_Dataset items_
_ _ _
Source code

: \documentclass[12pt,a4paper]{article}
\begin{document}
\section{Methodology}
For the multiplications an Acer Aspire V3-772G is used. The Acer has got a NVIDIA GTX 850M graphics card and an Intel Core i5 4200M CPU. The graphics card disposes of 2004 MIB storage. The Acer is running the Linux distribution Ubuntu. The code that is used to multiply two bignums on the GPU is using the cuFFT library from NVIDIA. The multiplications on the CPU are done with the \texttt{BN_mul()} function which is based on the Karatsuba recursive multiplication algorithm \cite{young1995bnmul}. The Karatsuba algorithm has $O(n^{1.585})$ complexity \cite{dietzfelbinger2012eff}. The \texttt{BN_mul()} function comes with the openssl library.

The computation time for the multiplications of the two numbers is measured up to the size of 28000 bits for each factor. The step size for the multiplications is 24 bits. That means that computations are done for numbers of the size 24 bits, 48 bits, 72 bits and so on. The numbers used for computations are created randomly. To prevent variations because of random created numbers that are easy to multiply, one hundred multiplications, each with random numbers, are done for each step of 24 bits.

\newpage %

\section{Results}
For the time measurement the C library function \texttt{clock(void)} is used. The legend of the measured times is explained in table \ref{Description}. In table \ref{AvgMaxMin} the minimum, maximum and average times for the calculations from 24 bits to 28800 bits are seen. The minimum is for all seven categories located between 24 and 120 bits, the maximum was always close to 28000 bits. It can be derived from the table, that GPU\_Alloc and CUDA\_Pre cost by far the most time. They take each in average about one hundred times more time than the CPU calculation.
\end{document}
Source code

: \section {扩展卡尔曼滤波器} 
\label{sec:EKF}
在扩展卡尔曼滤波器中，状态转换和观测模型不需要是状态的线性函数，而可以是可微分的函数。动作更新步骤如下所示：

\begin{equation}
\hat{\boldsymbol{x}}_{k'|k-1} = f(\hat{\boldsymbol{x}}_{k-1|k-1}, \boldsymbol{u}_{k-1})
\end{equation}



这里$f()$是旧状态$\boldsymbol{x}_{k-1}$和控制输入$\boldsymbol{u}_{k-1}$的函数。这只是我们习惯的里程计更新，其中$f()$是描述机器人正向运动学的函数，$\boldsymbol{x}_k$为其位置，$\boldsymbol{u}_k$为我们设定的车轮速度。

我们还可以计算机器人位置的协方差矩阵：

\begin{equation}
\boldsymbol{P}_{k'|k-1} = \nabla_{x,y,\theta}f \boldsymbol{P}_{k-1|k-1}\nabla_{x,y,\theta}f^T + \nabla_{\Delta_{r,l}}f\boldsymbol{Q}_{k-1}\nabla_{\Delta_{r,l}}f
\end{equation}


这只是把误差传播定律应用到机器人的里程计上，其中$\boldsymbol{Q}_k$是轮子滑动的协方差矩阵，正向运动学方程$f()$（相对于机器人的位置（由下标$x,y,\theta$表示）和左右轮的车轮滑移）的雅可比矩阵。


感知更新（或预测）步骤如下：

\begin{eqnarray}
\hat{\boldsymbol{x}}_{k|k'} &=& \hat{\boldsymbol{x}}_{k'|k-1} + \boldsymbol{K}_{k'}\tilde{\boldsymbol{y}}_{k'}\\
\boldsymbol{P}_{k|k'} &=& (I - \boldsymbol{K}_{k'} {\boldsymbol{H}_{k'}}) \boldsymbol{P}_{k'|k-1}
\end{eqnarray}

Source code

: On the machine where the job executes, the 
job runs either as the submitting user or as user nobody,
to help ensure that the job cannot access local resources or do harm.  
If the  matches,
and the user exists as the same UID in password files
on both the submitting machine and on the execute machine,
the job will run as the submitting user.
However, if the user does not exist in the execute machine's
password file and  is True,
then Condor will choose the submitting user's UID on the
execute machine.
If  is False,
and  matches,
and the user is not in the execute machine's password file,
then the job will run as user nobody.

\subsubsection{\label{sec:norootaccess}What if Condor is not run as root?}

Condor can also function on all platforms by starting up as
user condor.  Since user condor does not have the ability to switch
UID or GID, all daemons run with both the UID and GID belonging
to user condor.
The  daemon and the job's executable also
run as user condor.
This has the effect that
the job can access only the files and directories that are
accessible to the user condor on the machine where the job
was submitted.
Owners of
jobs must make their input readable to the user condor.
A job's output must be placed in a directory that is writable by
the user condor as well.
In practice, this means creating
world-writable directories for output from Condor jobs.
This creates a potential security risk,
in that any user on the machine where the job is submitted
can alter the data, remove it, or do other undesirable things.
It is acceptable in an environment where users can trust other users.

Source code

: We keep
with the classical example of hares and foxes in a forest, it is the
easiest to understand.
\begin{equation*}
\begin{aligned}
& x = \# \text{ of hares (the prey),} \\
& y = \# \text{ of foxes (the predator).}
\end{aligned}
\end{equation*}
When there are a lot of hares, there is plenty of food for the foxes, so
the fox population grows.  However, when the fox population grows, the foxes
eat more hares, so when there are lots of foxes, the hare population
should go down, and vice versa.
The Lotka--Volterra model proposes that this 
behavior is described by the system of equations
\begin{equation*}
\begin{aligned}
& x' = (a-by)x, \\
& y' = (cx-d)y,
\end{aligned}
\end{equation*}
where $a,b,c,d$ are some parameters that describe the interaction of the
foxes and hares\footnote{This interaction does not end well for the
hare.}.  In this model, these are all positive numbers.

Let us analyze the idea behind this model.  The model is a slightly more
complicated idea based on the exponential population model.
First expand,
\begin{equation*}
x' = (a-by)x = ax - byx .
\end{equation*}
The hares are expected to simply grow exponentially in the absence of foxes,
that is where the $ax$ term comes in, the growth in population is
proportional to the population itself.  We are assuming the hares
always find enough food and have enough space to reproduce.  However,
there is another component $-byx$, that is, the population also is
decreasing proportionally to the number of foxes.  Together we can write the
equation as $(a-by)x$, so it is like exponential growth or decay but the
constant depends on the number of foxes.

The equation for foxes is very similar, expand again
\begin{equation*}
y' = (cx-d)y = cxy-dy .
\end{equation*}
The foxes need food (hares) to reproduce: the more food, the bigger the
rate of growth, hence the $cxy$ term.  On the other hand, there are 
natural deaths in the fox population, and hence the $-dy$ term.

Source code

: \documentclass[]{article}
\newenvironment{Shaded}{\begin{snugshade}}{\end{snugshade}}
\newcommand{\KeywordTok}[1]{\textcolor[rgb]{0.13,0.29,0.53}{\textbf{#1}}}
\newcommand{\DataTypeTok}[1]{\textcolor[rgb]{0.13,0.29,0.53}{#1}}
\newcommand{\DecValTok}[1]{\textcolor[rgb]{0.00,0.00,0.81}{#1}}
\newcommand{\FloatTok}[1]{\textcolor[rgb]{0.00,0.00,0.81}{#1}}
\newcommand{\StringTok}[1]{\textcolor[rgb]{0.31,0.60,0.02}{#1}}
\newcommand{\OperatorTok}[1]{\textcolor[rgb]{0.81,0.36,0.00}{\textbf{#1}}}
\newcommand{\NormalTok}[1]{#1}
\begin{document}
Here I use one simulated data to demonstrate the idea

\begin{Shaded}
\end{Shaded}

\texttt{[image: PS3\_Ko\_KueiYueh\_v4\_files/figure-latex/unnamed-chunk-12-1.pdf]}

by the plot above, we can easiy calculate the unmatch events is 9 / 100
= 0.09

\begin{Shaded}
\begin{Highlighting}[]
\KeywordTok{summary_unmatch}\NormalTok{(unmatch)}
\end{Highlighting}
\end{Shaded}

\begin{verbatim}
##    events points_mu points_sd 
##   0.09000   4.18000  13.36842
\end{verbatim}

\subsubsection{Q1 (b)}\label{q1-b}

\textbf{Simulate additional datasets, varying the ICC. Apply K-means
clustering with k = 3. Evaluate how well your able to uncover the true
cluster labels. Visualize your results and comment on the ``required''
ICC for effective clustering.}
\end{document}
_ _ _
_Exercise aim_
Locate the word "there" in the data above. Copy every line carrying it.

_Written answer_
When there are a lot of hares, there is plenty of food for the foxes, so
eat more hares, so when there are lots of foxes, the hare population
there is another component $-byx$, that is, the population also is
rate of growth, hence the $cxy$ term.  On the other hand, there are 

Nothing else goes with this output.